In Sicilia, quando si vuole sapere qualcosa di una persona che non si conosce, generalmente si chiede: “Chisso a cu appartene?”, che tradotto letteralmente significa: “Questa persona a chi appartiene, di chi è figlio?”
Appartenere a qualcuno significa essere di qualcuno, non nel senso di ossessivo possesso ma nel senso di identità. Sapere di chi sono, mi aiuta infatti a sapere chi sono e per chi sono.
A ben pensarci, ogni essere umano, per sapere chi è, ha bisogno di sapersi figlio, di sapersi di qualcuno, di sapersi amato, accompagnato, protetto. Senza questa appartenenza/identità ciascuno si troverebbe a vagare solo ed a perdersi per le impervie vie del mondo.
Appartenere a qualcuno, dunque, significa essere qualcuno ed avere un luogo abitato in cui abitare e qualcuno da cui tornare, qualcuno che per me, per la mia vita, sarebbe disposto a tutto, anche a dare la vita.
Ciò che distingue il buon pastore dal mercenario è proprio l’appartenenza.

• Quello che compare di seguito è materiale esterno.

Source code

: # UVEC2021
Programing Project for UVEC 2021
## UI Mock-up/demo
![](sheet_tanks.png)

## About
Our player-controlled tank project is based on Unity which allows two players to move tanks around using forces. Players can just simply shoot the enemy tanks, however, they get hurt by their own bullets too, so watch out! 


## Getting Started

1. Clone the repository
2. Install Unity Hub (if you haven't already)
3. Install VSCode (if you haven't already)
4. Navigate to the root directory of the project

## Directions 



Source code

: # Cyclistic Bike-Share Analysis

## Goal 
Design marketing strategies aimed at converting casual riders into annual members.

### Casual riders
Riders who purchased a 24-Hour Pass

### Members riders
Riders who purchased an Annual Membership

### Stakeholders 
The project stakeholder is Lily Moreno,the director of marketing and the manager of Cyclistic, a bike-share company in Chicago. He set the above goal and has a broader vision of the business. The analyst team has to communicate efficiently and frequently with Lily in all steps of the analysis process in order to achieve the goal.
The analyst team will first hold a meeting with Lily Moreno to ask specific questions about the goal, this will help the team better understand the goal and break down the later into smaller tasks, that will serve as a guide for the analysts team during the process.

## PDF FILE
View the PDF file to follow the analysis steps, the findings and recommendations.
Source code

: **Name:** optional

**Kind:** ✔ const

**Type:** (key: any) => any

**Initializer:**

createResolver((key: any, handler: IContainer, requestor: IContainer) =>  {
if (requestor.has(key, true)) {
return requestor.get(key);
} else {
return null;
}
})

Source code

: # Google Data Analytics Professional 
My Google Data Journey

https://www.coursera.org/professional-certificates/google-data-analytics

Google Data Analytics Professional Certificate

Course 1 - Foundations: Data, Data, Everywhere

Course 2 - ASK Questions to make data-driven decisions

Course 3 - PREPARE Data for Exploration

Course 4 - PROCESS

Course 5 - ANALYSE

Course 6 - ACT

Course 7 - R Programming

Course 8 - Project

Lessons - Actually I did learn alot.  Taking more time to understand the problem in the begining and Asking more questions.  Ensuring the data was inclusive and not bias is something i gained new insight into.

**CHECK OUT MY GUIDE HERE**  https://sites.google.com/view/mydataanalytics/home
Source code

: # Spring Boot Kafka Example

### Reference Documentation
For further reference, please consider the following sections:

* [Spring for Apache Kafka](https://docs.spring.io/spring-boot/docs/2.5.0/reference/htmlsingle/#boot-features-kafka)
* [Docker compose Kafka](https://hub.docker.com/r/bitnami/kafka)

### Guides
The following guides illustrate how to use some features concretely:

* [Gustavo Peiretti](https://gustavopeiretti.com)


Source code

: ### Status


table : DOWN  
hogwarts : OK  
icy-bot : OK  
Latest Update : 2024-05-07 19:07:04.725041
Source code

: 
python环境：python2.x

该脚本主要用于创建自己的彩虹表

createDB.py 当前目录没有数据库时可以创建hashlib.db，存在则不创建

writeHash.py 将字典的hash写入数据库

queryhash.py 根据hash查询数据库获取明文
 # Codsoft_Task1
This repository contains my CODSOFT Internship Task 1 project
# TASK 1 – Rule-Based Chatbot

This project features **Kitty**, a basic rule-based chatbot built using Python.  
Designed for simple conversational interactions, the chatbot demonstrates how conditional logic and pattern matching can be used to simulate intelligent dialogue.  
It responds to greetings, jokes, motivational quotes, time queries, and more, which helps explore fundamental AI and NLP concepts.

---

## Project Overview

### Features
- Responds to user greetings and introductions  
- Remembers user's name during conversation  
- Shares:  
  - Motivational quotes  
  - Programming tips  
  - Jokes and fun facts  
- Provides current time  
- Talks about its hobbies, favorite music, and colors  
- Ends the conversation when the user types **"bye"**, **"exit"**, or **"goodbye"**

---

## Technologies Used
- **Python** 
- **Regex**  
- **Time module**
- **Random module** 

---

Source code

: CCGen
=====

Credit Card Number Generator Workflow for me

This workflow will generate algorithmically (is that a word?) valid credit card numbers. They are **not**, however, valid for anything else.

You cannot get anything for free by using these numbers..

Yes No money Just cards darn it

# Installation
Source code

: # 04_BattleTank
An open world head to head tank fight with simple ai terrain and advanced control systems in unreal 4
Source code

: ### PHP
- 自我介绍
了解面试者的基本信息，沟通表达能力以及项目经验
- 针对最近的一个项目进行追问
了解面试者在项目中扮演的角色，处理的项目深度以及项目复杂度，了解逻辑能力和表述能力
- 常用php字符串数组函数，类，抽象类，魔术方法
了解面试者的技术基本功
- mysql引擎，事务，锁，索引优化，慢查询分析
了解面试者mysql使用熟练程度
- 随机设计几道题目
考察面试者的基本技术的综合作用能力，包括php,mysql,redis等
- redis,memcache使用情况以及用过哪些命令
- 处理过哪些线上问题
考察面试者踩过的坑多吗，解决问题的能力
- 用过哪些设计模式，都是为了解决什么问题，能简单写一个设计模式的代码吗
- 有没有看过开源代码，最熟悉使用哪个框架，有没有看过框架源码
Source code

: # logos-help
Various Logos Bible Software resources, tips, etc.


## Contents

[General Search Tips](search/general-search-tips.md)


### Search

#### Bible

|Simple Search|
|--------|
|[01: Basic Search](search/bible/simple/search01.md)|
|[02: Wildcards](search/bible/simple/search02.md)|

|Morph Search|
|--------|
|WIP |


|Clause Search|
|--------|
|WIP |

La sfida più grande che questa IV domenica di Pasqua ci mette innanzi è quella di essere consapevoli che non siamo soli e che quel desiderio di appartenenza che ogni uomo nutre nel cuore è già realtà. Noi tutti apparteniamo al buon pastore e quel buon pastore è Gesù Cristo che per noi ha già dato la vita senza che nessuno glielo imponesse, solo per amore. «Nessuno ha un amore più grande di questo: dare la vita per i propri amici» (Gv 15,13).
E tu a chi appartieni?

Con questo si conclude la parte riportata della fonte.